Эта переписка стала необходимостью для Шмидта, первейшей душевной потребностью. Такой же возвышающей и облагораживающей была она и для молодой киевлянки.
Первый же проблеск доверия вызвал у Шмидта взрыв бурной радости. Впрочем, не требовалось особой догадливости, чтобы понять, чем диктовалась сдержанность молодой женщины. Петр Петрович с восторгом и нежностью принял объяснение. «Разве вы не поняли, Зинаида Ивановна, что мой упрек в том, что вы злая, — это ласковый упрек человека, который хочет стать ближе к вам и которому больно, что вы его отстраняете».

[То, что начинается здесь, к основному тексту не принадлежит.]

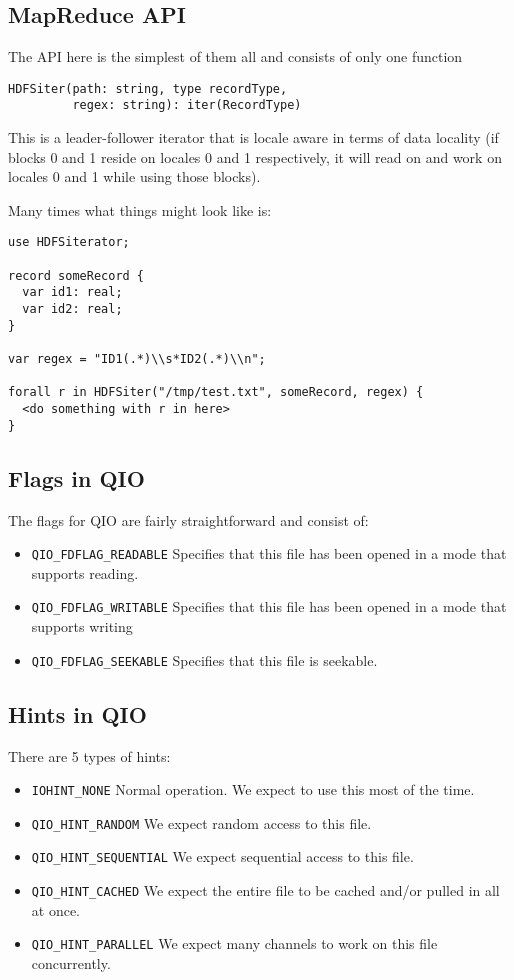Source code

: \subsection{MapReduce API}
The API here is the simplest of them all and consists of only one function
\begin{lstlisting}
HDFSiter(path: string, type recordType,
         regex: string): iter(RecordType)
\end{lstlisting}
This is a leader-follower iterator that is locale aware in terms of data
locality (\eg  if blocks 0 and 1 reside on locales 0 and 1 respectively,
it will read on and work on locales 0 and 1 while using those blocks).

Many times what things might look like is:
\begin{lstlisting}
use HDFSiterator;

record someRecord {
  var id1: real;
  var id2: real;
}

var regex = "ID1(.*)\\s*ID2(.*)\\n";

forall r in HDFSiter("/tmp/test.txt", someRecord, regex) {
  <do something with r in here>
}
\end{lstlisting}

\subsection{Flags in QIO}\label{s:flags}
The flags for QIO are fairly straightforward and consist of:
\begin{itemize}
\item {\tt QIO\_FDFLAG\_READABLE} Specifies that this file has been opened in a mode that
supports reading. 
\item {\tt QIO\_FDFLAG\_WRITABLE} Specifies that this file has been opened in a mode that
supports writing
\item {\tt QIO\_FDFLAG\_SEEKABLE} Specifies that this file is seekable.
\end{itemize}

\subsection{Hints in QIO}\label{s:hints}
There are 5 types of hints:
\begin{itemize}
\item {\tt IOHINT\_NONE} Normal operation. We expect to use this most of the time.
\item {\tt QIO\_HINT\_RANDOM} We expect random access to this file.
\item {\tt QIO\_HINT\_SEQUENTIAL} We expect sequential access to this file.
\item {\tt QIO\_HINT\_CACHED} We expect the entire file to be cached and/or pulled in all
at once.
\item {\tt QIO\_HINT\_PARALLEL} We expect many channels to work on this file concurrently.
\end{itemize}
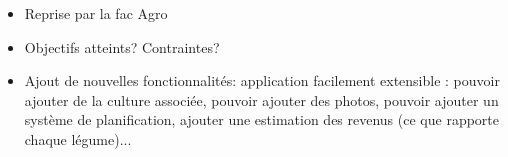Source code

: 

\begin{itemize}
    \item Reprise par la fac Agro
    \item Objectifs atteints? Contraintes?
    \item Ajout de nouvelles fonctionnalités: application facilement extensible : pouvoir ajouter de la culture associée, pouvoir ajouter des photos, pouvoir ajouter un système de planification, ajouter une estimation des revenus (ce que rapporte chaque légume)...
\end{itemize}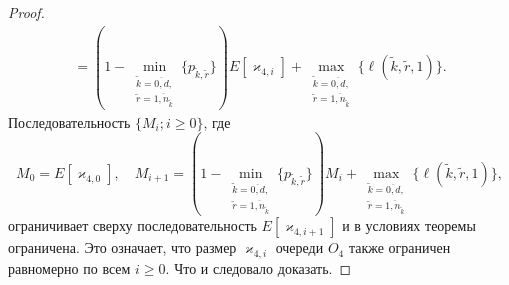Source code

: \begin{proof}
\begin{multline*}
     =
      (1-\min_{\substack{\tilde{k}=\overline{0, d}, \\ \tilde{r}=\overline{1, n_{\tilde{k}}}}}{\{p_{\tilde{k}, \tilde{r}}\}})  E[\varkappa_{4, i}] + \max_{\substack{\tilde{k}=\overline{0, d}, \\ \tilde{r}=\overline{1, n_{\tilde{k}}}}}{\{\ell(\tilde{k}, \tilde{r}, 1)\}} .
\end{multline*}
Последовательность $\{M_i; i\geqslant 0\}$,  где 
$$
M_0=E[\varkappa_{4, 0}],  \quad M_{i+1}= (1-\min_{\substack{\tilde{k}=\overline{0, d}, \\ \tilde{r}=\overline{1, n_{\tilde{k}}}}}{\{p_{\tilde{k}, \tilde{r}}\}}) M_{i} + \max_{\substack{\tilde{k}=\overline{0, d}, \\ \tilde{r}=\overline{1, n_{\tilde{k}}}}}{\{\ell(\tilde{k}, \tilde{r}, 1)\}}, 
$$
ограничивает сверху последовательность $E[\varkappa_{4, i+1}]$ и в условиях теоремы ограничена. Это означает,  что размер $\varkappa_{4, i}$  очереди $O_4$ также ограничен равномерно по всем $i\geqslant 0$. Что и следовало доказать.
\end{proof}


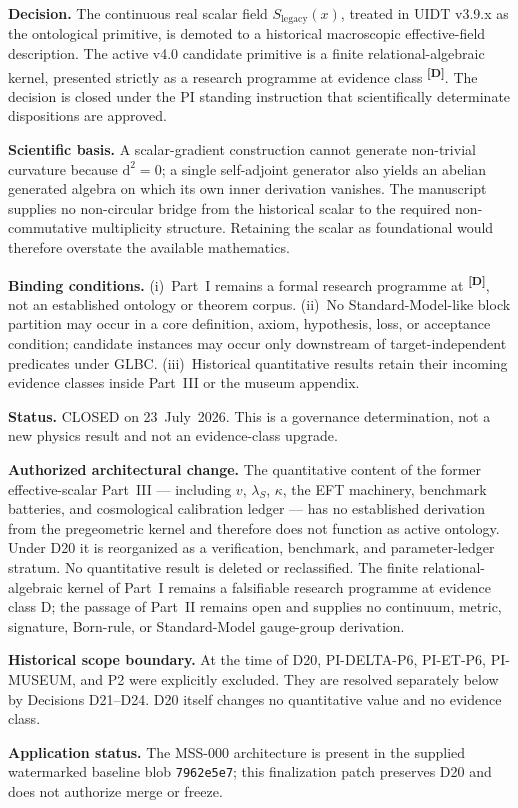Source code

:\documentclass[12pt,a4paper,twoside]{article}
\theoremstyle{plain}
\theoremstyle{definition}
\theoremstyle{remark}
\newcommand{\catmark}[1]{\textsuperscript{\textsf{\textbf{[#1]}}}}
\newcommand{\LegacySx}{S_{\mathrm{legacy}}(x)} %
\newcommand{\Sx}{\LegacySx} %
\begin{document}
\begin{pioverridebox}
\label{box:pi-decision-d19}
\textbf{Decision.} The continuous real scalar field $\Sx$, treated in UIDT
v3.9.x as the ontological primitive, is demoted to a historical macroscopic
effective-field description. The active v4.0 candidate primitive is a finite
relational-algebraic kernel, presented strictly as a research programme at
evidence class \catmark{D}. The decision is closed under the PI standing
instruction that scientifically determinate dispositions are approved.

\textbf{Scientific basis.} A scalar-gradient construction cannot generate
non-trivial curvature because $\mathrm d^2=0$; a single self-adjoint generator
also yields an abelian generated algebra on which its own inner derivation
vanishes. The manuscript supplies no non-circular bridge from the historical
scalar to the required non-commutative multiplicity structure. Retaining the
scalar as foundational would therefore overstate the available mathematics.

\textbf{Binding conditions.}
(i)~Part~I remains a formal research programme at \catmark{D}, not an
established ontology or theorem corpus.
(ii)~No Standard-Model-like block partition may occur in a core definition,
axiom, hypothesis, loss, or acceptance condition; candidate instances may
occur only downstream of target-independent predicates under GLBC.
(iii)~Historical quantitative results retain their incoming evidence classes
inside Part~III or the museum appendix.

\textbf{Status.} CLOSED on 23~July~2026. This is a governance determination,
not a new physics result and not an evidence-class upgrade.
\end{pioverridebox}

\begin{pioverridebox}
\label{box:pi-decision-d20}
\textbf{Authorized architectural change.} The quantitative content of the
former effective-scalar Part~III --- including $v$, $\lambda_S$, $\kappa$,
the EFT machinery, benchmark batteries, and cosmological calibration ledger
--- has no established derivation from the pregeometric kernel and therefore
does not function as active ontology. Under D20 it is reorganized as a
verification, benchmark, and parameter-ledger stratum. No quantitative result
is deleted or reclassified. The finite relational-algebraic kernel of Part~I
remains a falsifiable research programme at evidence class D; the passage of
Part~II remains open and supplies no continuum, metric, signature, Born-rule,
or Standard-Model gauge-group derivation.

\textbf{Historical scope boundary.} At the time of D20,
PI-DELTA-P6, PI-ET-P6, PI-MUSEUM, and P2 were explicitly excluded. They are
resolved separately below by Decisions D21--D24. D20 itself changes no
quantitative value and no evidence class.

\textbf{Application status.} The MSS-000 architecture is present in the
supplied watermarked baseline blob \texttt{7962e5e7}; this finalization patch
preserves D20 and does not authorize merge or freeze.
\end{pioverridebox}
\end{document}
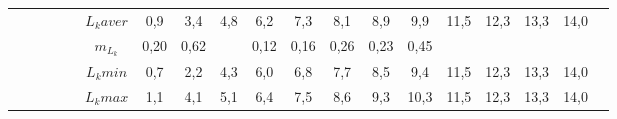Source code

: \begin{landscape}
\begin{table}[h]
\begin{tabular}{|c|c|cc|cc|ccccccccccccc|}
        &   &       &       &         & $L_k aver$ & 0,9  & 3,4  & 4,8 & 6,2  & 7,3  & 8,1  & 8,9  & 9,9  & 11,5 & 12,3 & 13,3 & 14,0 &  \\
        &   &       &       &         & $m_{L_k}$  & 0,20 & 0,62 &     & 0,12 & 0,16 & 0,26 & 0,23 & 0,45 &      &      &      &      &  \\
        &   &       &       &         & $L_k min$  & 0,7  & 2,2  & 4,3 & 6,0  & 6,8  & 7,7  & 8,5  & 9,4  & 11,5 & 12,3 & 13,3 & 14,0 &  \\
        &   &       &       &         & $L_k max$  & 1,1  & 4,1  & 5,1 & 6,4  & 7,5  & 8,6  & 9,3  & 10,3 & 11,5 & 12,3 & 13,3 & 14,0 &  \\ \hline
\end{tabular}
\end{table}


\end{landscape}
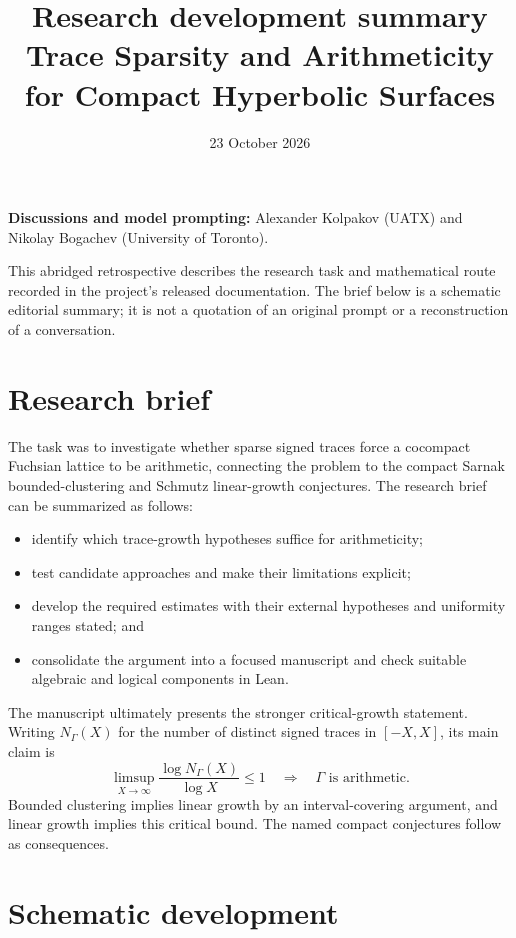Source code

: \documentclass[11pt]{article}
\title{Research development summary\\
  \large Trace Sparsity and Arithmeticity for Compact Hyperbolic Surfaces}
\author{}
\date{23 October 2026}
\begin{document}
\maketitle

\noindent\textbf{Discussions and model prompting:}
Alexander Kolpakov (UATX) and Nikolay Bogachev (University of Toronto).

This abridged retrospective describes the research task and mathematical
route recorded in the project's released documentation. The brief below
is a schematic editorial summary; it is not a quotation of an original
prompt or a reconstruction of a conversation.

\section{Research brief}

The task was to investigate whether sparse signed traces force a cocompact
Fuchsian lattice to be arithmetic, connecting the problem to the compact
Sarnak bounded-clustering and Schmutz linear-growth conjectures. The
research brief can be summarized as follows:
\begin{itemize}
\item identify which trace-growth hypotheses suffice for arithmeticity;
\item test candidate approaches and make their limitations explicit;
\item develop the required estimates with their external hypotheses and
  uniformity ranges stated; and
\item consolidate the argument into a focused manuscript and check
  suitable algebraic and logical components in Lean.
\end{itemize}

The manuscript ultimately presents the stronger critical-growth statement.
Writing \(N_\Gamma(X)\) for the number of distinct signed traces in
\([-X,X]\), its main claim is
\[
 \limsup_{X\to\infty}\frac{\log N_\Gamma(X)}{\log X}\leq 1
 \quad\Longrightarrow\quad \Gamma\text{ is arithmetic}.
\]
Bounded clustering implies linear growth by an interval-covering argument,
and linear growth implies this critical bound. The named compact
conjectures follow as consequences.

\section{Schematic development}
\end{document}
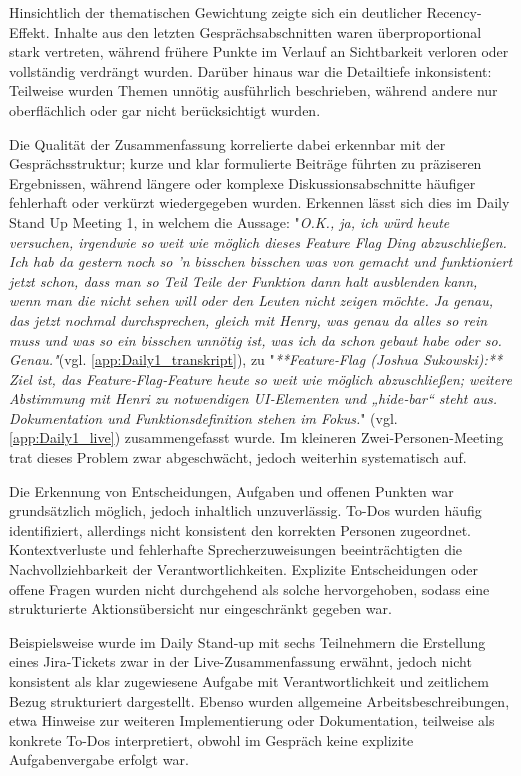 Hinsichtlich der thematischen Gewichtung zeigte sich ein deutlicher Recency-Effekt. Inhalte aus den letzten Gesprächsabschnitten waren überproportional stark vertreten, während frühere Punkte im Verlauf an Sichtbarkeit verloren oder vollständig verdrängt wurden. Darüber hinaus war die Detailtiefe inkonsistent: Teilweise wurden Themen unnötig ausführlich beschrieben, während andere nur oberflächlich oder gar nicht berücksichtigt wurden. 

Die Qualität der Zusammenfassung korrelierte dabei erkennbar mit der Gesprächsstruktur; kurze und klar formulierte Beiträge führten zu präziseren Ergebnissen, während längere oder komplexe Diskussionsabschnitte häufiger fehlerhaft oder verkürzt wiedergegeben wurden. Erkennen lässt sich dies im Daily Stand Up Meeting 1, in welchem die Aussage: "\textit{O.K., ja, ich würd heute versuchen, irgendwie so weit wie möglich dieses Feature Flag Ding abzuschließen. Ich hab da gestern noch so 'n bisschen bisschen was von gemacht und funktioniert jetzt schon, dass man so Teil Teile der Funktion dann halt ausblenden kann, wenn man die nicht sehen will oder den Leuten nicht zeigen möchte. Ja genau, das jetzt nochmal durchsprechen, gleich mit Henry, was genau da alles so rein muss und was so ein bisschen unnötig ist, was ich da schon gebaut habe oder so. Genau."}(vgl. \ref{app:Daily1_transkript}), zu "\textit{**Feature‑Flag (Joshua Sukowski):** Ziel ist, das Feature‑Flag‑Feature heute so weit wie möglich abzuschließen; weitere Abstimmung mit Henri zu notwendigen UI‑Elementen und „hide‑bar“ steht aus. Dokumentation und Funktionsdefinition stehen im Fokus.}" (vgl. \ref{app:Daily1_live}) zusammengefasst wurde. Im kleineren Zwei-Personen-Meeting trat dieses Problem zwar abgeschwächt, jedoch weiterhin systematisch auf.

Die Erkennung von Entscheidungen, Aufgaben und offenen Punkten war grundsätzlich möglich, jedoch inhaltlich unzuverlässig. To-Dos wurden häufig identifiziert, allerdings nicht konsistent den korrekten Personen zugeordnet. Kontextverluste und fehlerhafte Sprecherzuweisungen beeinträchtigten die Nachvollziehbarkeit der Verantwortlichkeiten. Explizite Entscheidungen oder offene Fragen wurden nicht durchgehend als solche hervorgehoben, sodass eine strukturierte Aktionsübersicht nur eingeschränkt gegeben war.

Beispielsweise wurde im Daily Stand-up mit sechs Teilnehmern die Erstellung eines Jira-Tickets zwar in der Live-Zusammenfassung erwähnt, jedoch nicht konsistent als klar zugewiesene Aufgabe mit Verantwortlichkeit und zeitlichem Bezug strukturiert dargestellt. Ebenso wurden allgemeine Arbeitsbeschreibungen, etwa Hinweise zur weiteren Implementierung oder Dokumentation, teilweise als konkrete To-Dos interpretiert, obwohl im Gespräch keine explizite Aufgabenvergabe erfolgt war.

Чтобы «бесплотный дух» — как Шмидт назвал в одном из писем свою корреспондентку — несколько материализовался, Петр Петрович попросил Зинаиду Ивановну прислать ему фотокарточку. Разговоры о карточке перемежались с обсуждением политических проблем. Зинаида Ивановна поинтересовалась его политическими убеждениями. Шмидт ответил: «Докладываю вам, сударыня, что я не монархист, а принадлежу с юных лет к крайней левой нашего грядущего парламента, так как я социал-демократ и всю жизнь посвятил пропаганде идей научного социализма. Вследствие этого я, выйдя в офицеры, не оставался на военной службе, а перешел по вольному найму в торговый флот, войдя таким образом в ряды рабочего пролетариата, жил и живу интересами рабочего сословия. Таким образом, я очень мало прикасался к земле, так как, например, последние десять лет плавал только на океанских линиях, и в году набиралось не больше 60 дней стоянки в разных портах урывками, а остальное время обретался между небом и океаном. Последние пять лет был капитаном больших океанских пароходов. Теперь призван на время войны на действительную службу и жду, чтоб меня уволили, так как опять уйду в торговый флот».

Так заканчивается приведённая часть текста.